**Try it**. Only a number is expected here: the count of lines in this data where "times" occurs.

*** Opening of Data supplied ***

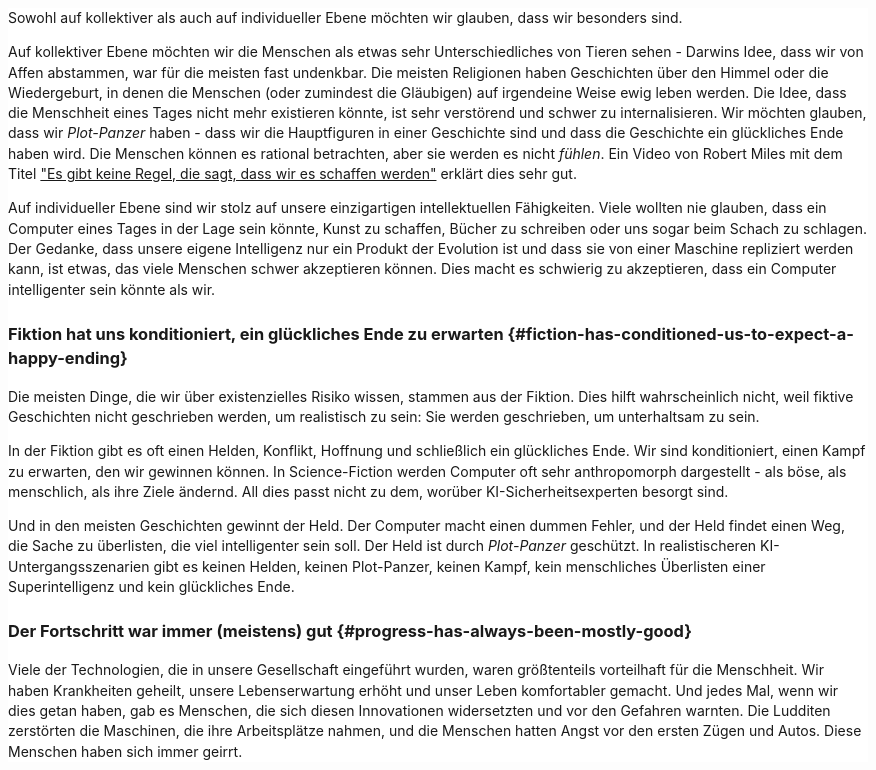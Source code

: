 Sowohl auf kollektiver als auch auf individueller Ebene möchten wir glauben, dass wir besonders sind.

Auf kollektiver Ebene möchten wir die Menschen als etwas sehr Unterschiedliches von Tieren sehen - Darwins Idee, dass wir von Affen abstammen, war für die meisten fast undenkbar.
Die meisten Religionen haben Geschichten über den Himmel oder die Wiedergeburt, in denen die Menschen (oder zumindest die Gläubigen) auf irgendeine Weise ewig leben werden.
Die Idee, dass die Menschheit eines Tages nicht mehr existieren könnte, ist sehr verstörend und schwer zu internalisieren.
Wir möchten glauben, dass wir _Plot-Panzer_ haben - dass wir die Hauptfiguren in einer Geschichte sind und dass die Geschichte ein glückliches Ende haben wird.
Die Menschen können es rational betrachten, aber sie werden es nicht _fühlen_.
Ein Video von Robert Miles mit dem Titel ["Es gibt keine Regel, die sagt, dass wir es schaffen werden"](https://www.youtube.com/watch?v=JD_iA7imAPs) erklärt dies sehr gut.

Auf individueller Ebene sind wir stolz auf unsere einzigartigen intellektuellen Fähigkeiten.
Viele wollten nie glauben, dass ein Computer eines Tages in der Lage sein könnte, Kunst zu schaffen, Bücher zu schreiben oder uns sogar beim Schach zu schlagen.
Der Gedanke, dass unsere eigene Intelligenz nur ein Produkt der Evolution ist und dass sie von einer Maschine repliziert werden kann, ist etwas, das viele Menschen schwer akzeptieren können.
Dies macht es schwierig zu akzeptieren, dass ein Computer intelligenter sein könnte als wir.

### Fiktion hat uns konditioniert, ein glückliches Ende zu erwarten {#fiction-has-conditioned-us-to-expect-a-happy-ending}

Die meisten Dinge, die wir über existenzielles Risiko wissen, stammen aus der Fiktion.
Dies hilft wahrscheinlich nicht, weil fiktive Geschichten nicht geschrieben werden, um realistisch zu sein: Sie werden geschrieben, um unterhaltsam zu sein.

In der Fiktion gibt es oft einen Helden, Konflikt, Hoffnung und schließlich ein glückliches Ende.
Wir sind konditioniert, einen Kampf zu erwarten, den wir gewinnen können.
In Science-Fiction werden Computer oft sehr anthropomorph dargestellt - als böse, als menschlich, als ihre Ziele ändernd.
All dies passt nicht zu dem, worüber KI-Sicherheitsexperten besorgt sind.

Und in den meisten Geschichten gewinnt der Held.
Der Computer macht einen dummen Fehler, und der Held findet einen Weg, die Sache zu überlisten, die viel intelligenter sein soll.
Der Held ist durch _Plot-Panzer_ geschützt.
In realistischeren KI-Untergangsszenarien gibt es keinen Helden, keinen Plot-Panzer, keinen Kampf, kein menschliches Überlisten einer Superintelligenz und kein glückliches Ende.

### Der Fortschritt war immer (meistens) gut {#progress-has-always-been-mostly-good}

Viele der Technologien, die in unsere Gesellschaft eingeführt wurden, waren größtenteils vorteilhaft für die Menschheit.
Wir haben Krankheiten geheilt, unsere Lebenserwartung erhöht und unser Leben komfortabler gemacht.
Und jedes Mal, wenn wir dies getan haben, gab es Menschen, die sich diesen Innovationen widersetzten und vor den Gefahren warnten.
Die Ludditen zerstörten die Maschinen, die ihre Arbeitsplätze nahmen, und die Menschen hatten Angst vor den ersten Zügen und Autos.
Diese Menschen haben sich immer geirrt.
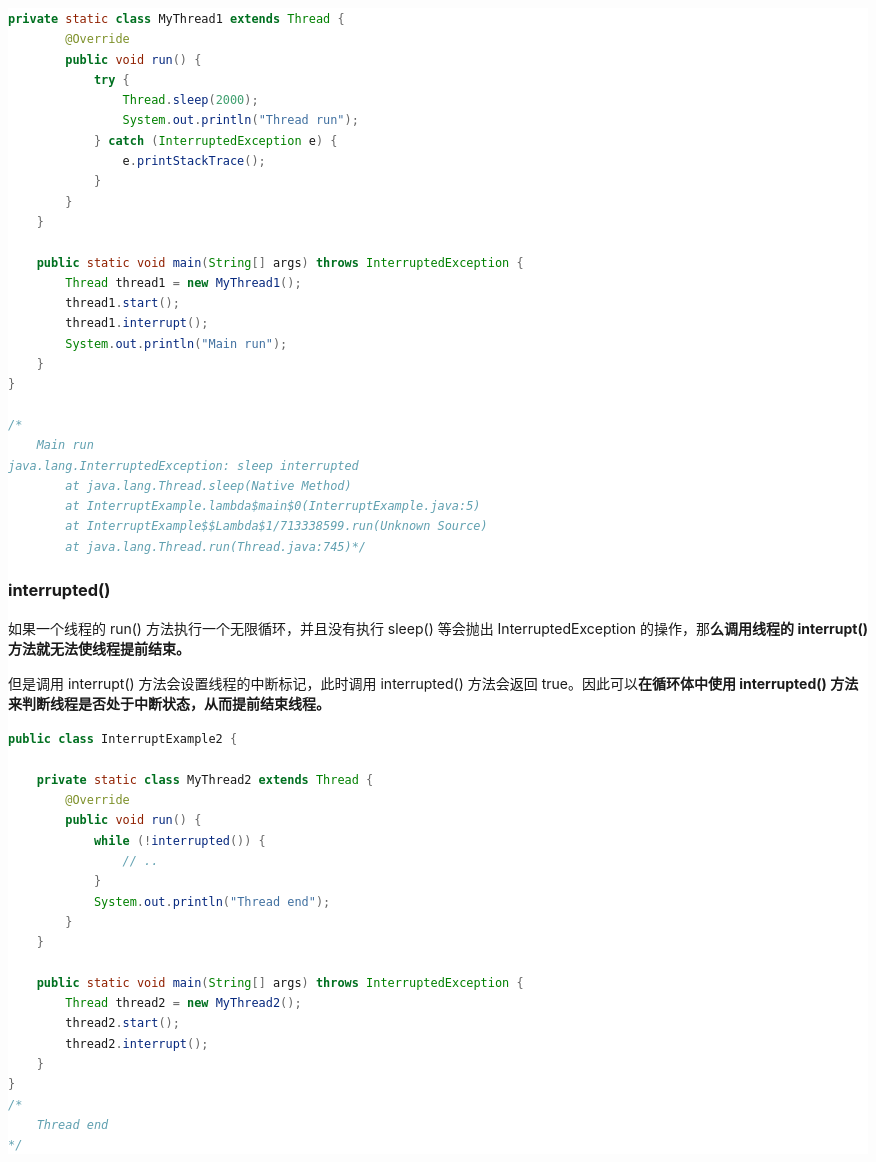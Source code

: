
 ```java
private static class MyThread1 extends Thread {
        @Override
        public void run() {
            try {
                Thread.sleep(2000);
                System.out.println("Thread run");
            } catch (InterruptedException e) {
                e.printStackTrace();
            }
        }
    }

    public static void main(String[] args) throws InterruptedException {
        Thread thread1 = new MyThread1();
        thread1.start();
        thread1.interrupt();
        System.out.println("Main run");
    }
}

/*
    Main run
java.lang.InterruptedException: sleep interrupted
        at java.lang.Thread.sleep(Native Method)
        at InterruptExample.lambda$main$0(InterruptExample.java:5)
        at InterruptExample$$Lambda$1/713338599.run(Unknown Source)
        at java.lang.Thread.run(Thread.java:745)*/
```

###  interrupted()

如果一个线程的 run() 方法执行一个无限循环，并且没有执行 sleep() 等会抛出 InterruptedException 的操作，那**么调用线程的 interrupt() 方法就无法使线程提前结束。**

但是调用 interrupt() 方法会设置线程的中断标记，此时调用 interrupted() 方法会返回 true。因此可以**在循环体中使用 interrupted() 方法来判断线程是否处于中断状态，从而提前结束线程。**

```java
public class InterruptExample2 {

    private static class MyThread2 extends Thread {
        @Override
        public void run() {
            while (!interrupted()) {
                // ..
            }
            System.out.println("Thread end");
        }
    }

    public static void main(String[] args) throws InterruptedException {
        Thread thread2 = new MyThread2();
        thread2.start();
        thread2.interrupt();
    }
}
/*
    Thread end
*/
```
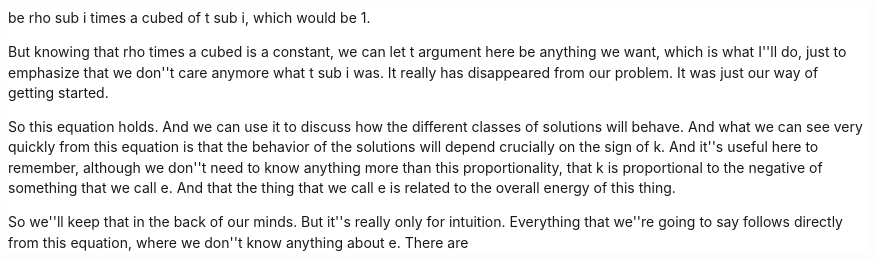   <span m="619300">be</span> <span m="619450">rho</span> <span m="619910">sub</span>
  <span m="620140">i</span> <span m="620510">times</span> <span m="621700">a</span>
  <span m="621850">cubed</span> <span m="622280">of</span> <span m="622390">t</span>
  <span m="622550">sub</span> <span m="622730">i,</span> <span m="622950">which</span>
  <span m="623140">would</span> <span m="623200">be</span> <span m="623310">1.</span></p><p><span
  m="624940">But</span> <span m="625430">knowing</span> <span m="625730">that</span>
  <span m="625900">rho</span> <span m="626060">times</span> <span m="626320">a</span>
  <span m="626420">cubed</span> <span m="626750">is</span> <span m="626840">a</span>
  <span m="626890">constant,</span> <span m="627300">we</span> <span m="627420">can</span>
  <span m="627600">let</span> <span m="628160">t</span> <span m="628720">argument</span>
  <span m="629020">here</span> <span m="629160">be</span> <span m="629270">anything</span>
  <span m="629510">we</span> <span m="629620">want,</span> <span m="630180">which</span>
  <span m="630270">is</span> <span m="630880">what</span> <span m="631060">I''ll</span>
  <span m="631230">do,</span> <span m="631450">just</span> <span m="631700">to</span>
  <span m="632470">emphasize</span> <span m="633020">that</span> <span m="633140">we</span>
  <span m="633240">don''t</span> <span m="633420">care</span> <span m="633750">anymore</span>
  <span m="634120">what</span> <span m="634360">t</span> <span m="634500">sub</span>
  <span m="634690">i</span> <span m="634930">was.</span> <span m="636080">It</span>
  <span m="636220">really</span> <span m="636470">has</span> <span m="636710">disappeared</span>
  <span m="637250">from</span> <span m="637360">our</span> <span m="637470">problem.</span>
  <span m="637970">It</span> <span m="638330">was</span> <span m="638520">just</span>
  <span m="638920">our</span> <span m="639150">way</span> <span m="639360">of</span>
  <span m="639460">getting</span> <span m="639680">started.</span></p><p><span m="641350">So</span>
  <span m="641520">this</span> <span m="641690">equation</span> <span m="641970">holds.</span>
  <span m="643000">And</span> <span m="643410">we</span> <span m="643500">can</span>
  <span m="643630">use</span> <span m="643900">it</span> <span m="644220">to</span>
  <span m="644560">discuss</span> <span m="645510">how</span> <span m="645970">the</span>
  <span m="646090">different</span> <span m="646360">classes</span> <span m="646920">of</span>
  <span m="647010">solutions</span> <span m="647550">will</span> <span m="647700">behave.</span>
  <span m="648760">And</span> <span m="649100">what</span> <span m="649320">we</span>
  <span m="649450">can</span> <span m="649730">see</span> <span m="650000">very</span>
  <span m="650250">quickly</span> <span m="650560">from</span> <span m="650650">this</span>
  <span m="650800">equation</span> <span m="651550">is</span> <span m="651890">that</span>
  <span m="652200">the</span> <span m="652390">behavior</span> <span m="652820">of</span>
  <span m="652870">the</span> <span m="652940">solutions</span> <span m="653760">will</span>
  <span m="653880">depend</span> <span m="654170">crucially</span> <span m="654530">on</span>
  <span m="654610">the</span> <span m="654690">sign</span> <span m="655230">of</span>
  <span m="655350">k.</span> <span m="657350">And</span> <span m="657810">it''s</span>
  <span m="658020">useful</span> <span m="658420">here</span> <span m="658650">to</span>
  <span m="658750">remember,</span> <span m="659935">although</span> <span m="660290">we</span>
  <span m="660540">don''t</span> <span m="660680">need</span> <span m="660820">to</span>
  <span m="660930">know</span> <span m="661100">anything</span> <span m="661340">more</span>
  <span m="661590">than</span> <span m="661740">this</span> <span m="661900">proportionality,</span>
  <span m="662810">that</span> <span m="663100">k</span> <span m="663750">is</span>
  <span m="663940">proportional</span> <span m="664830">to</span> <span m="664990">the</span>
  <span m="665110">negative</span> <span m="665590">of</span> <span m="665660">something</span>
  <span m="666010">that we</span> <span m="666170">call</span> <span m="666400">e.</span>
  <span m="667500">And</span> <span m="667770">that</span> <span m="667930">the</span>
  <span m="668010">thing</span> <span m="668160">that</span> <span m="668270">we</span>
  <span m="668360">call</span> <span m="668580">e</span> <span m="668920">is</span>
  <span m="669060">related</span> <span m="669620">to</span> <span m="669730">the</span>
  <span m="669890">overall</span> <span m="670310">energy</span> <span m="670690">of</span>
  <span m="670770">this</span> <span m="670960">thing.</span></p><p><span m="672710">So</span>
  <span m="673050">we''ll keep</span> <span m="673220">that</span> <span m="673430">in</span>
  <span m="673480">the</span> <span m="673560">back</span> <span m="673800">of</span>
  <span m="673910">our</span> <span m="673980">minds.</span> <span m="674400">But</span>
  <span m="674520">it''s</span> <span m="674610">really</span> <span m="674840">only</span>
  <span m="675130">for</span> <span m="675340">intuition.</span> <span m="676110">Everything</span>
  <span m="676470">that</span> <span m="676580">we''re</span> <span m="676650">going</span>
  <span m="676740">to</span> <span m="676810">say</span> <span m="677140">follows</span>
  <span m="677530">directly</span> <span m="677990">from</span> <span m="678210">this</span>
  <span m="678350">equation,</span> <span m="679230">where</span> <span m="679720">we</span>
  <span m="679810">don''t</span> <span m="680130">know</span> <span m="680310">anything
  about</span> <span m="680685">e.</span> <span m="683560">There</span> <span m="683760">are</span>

*** Close of Data supplied ***

**Answer for this exercise**. 2